Trump reconheceu que as tarifas podem causar uma “perturbação” e até admitiu a possibilidade de uma recessão, argumentando que seu plano económico pode ser doloroso para alguns no início.
Economistas convencionais, no entanto, acreditam que Trump pode estar a subestimar os danos que as suas políticas podem causar. A incerteza sobre os resultados das tarifas está a paralisar as empresas que não sabem se devem contratar e investir. Os despedimentos em massa de trabalhadores federais podem prejudicar seriamente as economias locais. E a repressão da imigração pode prejudicar gravemente os setores da saúde, da construção e da agricultura, já de si afetados pela falta de mão de obra.

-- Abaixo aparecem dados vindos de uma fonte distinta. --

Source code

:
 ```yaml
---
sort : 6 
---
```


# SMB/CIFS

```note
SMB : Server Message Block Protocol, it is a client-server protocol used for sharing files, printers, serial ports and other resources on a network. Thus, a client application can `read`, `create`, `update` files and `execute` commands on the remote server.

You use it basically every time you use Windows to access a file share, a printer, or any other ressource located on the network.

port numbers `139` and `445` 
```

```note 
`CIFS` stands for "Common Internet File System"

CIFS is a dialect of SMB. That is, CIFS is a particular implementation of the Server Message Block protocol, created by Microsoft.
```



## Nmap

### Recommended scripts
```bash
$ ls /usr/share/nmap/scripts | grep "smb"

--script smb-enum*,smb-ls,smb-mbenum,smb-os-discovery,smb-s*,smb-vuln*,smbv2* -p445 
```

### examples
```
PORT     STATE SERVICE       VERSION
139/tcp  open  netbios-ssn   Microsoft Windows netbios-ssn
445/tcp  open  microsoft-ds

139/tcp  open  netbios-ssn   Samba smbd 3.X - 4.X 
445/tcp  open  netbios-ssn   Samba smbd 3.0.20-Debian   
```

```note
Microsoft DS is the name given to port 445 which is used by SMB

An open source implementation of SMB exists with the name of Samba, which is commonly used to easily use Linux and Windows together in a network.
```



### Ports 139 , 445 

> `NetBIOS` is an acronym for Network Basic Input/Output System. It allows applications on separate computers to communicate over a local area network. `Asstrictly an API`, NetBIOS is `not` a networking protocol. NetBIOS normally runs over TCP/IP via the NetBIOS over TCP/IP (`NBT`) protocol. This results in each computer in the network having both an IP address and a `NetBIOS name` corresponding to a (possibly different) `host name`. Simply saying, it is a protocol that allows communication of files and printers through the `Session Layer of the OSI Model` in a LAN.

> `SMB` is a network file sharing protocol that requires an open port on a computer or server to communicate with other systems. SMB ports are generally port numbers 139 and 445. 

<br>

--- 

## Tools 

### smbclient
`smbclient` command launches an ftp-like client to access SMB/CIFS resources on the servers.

Na semana passada, os economistas do JPMorgan escreveram, de forma alarmante, que a economia dos EUA tem agora 40% de hipóteses de entrar em recessão este ano. Este valor é superior aos 30% previstos pelo próprio JPMorgan no início do ano. O banco citou uma “postura menos favorável aos negócios” da política dos EUA, incluindo uma guerra comercial mais agressiva do que se temia, bem como “esforços agressivos” do Departamento de Eficiência Governamental de Elon Musk para reduzir as contratações e despesas federais.
“Vemos um risco material de que os EUA entrem em recessão este ano devido às políticas extremas dos EUA”, escreveram os economistas do JPMorgan, numa nota aos clientes, divulgada na passada sexta-feira.

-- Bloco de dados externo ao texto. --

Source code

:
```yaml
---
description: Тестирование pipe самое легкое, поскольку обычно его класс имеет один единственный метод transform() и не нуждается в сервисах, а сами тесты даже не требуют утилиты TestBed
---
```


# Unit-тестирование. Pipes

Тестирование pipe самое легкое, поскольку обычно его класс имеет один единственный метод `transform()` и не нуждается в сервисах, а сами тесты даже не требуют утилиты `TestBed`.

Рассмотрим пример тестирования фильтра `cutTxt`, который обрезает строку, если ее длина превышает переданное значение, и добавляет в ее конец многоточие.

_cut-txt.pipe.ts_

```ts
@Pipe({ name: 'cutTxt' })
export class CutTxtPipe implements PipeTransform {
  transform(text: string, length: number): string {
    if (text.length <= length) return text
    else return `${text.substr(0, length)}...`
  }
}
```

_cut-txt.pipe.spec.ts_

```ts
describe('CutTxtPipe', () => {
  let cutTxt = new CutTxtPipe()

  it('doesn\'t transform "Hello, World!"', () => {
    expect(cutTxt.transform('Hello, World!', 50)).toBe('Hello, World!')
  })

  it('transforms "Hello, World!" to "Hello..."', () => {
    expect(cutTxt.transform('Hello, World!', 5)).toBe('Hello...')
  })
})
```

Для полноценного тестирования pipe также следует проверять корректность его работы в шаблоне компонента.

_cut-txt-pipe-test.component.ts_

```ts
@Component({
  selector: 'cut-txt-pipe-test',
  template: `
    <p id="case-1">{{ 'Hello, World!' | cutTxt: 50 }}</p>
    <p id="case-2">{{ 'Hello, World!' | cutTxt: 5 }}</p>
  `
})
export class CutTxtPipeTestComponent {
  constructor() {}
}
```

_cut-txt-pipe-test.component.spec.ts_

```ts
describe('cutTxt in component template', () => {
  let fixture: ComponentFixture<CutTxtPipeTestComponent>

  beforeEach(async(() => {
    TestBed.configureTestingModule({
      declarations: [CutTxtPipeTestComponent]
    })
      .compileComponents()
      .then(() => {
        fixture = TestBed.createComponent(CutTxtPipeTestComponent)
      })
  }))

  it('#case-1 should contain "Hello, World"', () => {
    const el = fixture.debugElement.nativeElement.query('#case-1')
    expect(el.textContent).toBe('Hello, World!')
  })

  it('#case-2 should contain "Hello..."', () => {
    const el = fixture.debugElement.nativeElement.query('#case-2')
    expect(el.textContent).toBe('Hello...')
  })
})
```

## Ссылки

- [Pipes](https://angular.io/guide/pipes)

Ignorar subitamente o mercado
Nos últimos tempos, Trump tem estado visivelmente calado em relação às ações. Durante o seu primeiro mandato, ele costuma fazer várias publicações nas redes sociais sobre os recordes do mercado como um sinal do poder económico dos Estados Unidos.
Numa visita à Bolsa de Valores de Nova Iorque, em 12 de dezembro, Trump descreveu o mercado de ações como um mercado “muito importante”.
“O mercado de ações é muito - tudo isto, sabe, tudo isto junto, é muito importante”, disse Trump, em entrevista à CNBC. “Brinquei com o facto de ter comprado o edifício do outro lado da rua porque a bolsa de valores estava aqui. É um grande negócio”.
Mas mudou de tom quando as ações começaram a perder os ganhos pós-inauguração e depois os ganhos pós-eleitorais.
“Não se pode realmente olhar para o mercado de ações”, argumentou Trump no domingo passado, numa entrevista à Fox News.
“Os mercados vão subir e vão descer”, indicou Trump, em conferência de imprensa na Sala Oval da Casa Branca, na terça-feira.
“Penso que grande parte da queda do mercado bolsista se deveu aos quatro anos muito maus que tivemos, quando se olha para a inflação e para todos os outros problemas, quero dizer, guerras e inflação e tantos outros problemas”, argumentou, na quarta-feira, na Casa Branca.
Mas Wall Street não gosta de ser ignorada - está a tentar enviar uma mensagem ao presidente. E é uma mensagem dolorosa.
A queda dos mercados pode constituir um problema por si só. Ver os mercados no vermelho pode minar a confiança dos consumidores, porque muitos norte-americanos acreditam - incorretamente - que o Dow Jones serve de barómetro para a saúde da economia dos EUA. Mas muitas pessoas também dependem das ações para os seus fundos de reforma, e ver as ações a afundarem-se bruscamente faz com que tenham dúvidas sobre a sua situação financeira.
“Obviamente, o mercado de ações pode ter um efeito negativo significativo na riqueza se continuar a cair”, confirma Yardeni. “Trump vai ter de repensar a sua noção de que não faz mal deixar o mercado cair enquanto está a fazer experiências com tarifas e a reduzir as folhas de pagamento federais.”
Os investidores sentem que Trump lhes virou as costas. Agora estão a virar-lhe as costas.